Suppose we can more effectively unleash the forces of free market innovation. Where do we want that innovation to be focused? As TJ Mayotte recently discussed, we need to have places that are economically productive enough that they can generate sufficient tax revenue to cover the costs of both constructing and maintaining government-created infrastructure over the long-term. And the places that are more productive than anywhere else are cities; in fact, cities become relatively more productive the larger they grow.

As Chris Leinberger discussed recently (in the same room where you held your reception) cities provide walkable urban places where people like to live, and make investments in mass transit and related infrastructure much more cost-effective than in suburbs (as Sarah has noted). Howard County would be a more economically productive place if relatively more people lived in Columbia Town Center, a region like western Maryland would be more economically productive if relatively more people lived in Cumberland, and Maryland as a whole would be economically productive if relatively more people lived in Baltimore.

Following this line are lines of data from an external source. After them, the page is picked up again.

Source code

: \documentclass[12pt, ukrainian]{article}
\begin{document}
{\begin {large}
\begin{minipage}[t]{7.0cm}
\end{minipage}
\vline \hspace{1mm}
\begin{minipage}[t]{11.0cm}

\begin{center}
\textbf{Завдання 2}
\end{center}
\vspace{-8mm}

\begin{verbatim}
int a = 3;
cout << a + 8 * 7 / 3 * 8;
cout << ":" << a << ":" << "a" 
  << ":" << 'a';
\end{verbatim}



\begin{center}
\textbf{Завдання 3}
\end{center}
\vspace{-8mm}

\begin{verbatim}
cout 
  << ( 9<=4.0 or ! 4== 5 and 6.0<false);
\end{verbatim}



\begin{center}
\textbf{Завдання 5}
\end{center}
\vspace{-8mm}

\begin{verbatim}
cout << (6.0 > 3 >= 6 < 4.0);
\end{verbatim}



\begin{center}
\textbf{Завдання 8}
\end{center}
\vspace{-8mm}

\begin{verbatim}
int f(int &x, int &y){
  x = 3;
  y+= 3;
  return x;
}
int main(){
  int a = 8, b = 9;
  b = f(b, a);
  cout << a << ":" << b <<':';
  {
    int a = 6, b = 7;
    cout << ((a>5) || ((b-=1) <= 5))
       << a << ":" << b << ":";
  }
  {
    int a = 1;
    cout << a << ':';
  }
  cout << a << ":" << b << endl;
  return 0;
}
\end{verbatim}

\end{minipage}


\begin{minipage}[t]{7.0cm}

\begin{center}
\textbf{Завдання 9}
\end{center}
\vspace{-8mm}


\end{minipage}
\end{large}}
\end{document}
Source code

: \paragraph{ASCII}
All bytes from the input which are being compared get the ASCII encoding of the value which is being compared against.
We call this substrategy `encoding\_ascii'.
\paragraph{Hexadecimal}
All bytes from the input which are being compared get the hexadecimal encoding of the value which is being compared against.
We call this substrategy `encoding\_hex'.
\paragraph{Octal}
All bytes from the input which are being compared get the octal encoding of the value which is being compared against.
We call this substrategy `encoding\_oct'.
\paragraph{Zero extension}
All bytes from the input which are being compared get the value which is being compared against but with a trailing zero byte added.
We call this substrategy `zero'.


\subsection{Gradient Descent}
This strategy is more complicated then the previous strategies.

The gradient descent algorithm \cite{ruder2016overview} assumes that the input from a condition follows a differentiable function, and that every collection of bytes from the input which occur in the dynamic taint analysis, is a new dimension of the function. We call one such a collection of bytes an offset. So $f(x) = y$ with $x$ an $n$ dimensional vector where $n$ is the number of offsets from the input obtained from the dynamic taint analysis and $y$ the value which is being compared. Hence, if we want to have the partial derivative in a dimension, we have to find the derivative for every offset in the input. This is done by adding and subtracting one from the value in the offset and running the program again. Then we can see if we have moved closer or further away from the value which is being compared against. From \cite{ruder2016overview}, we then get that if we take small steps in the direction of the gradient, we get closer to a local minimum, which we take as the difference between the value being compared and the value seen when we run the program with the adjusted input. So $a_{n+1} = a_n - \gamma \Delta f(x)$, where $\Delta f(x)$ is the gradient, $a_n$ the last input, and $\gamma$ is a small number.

How to accomplish that? Part of the solution lies in addressing perceived disadvantages of cities relating to school quality and public safety, and another in discouraging growth outside cities by reducing government subsidies for inefficient land use. And part may also lie in reducing the barriers to growing cities and overcoming heartfelt but I think ultimately misguided objections to higher-density residential development—the exact problem you and the county council successfully addressed with Columbia Town Center, with support from the folks at Columbia 2.0 and others. The goal: that anyone who wants to can afford the advantages of living and working in a socially, culturally, and economically vibrant urban environment.

To conclude, we need to look beyond the traditional way of thinking (blue state vs. red state, liberal vs. conservative, Maryland vs. Virginia, and so on) and come up with more creative ways to make Maryland a better place without changing what we love about it. As Trevor Greene remarked in the post I linked to above, maybe we should take some things from column A and some things from column B. If FDR could steal ideas from socialism to help save capitalism from itself, maybe it makes sense to steal ideas from free-market libertarianism to help save big-government liberalism from the rut it’s gotten into. FDR was reviled by rabid socialists and rabid capitalists alike, but everybody else seemed to like him just fine. Perhaps that would be true here as well.

In any event I enjoyed the reception, and wish you luck in your future career wherever it may take you. Thanks again for the invite.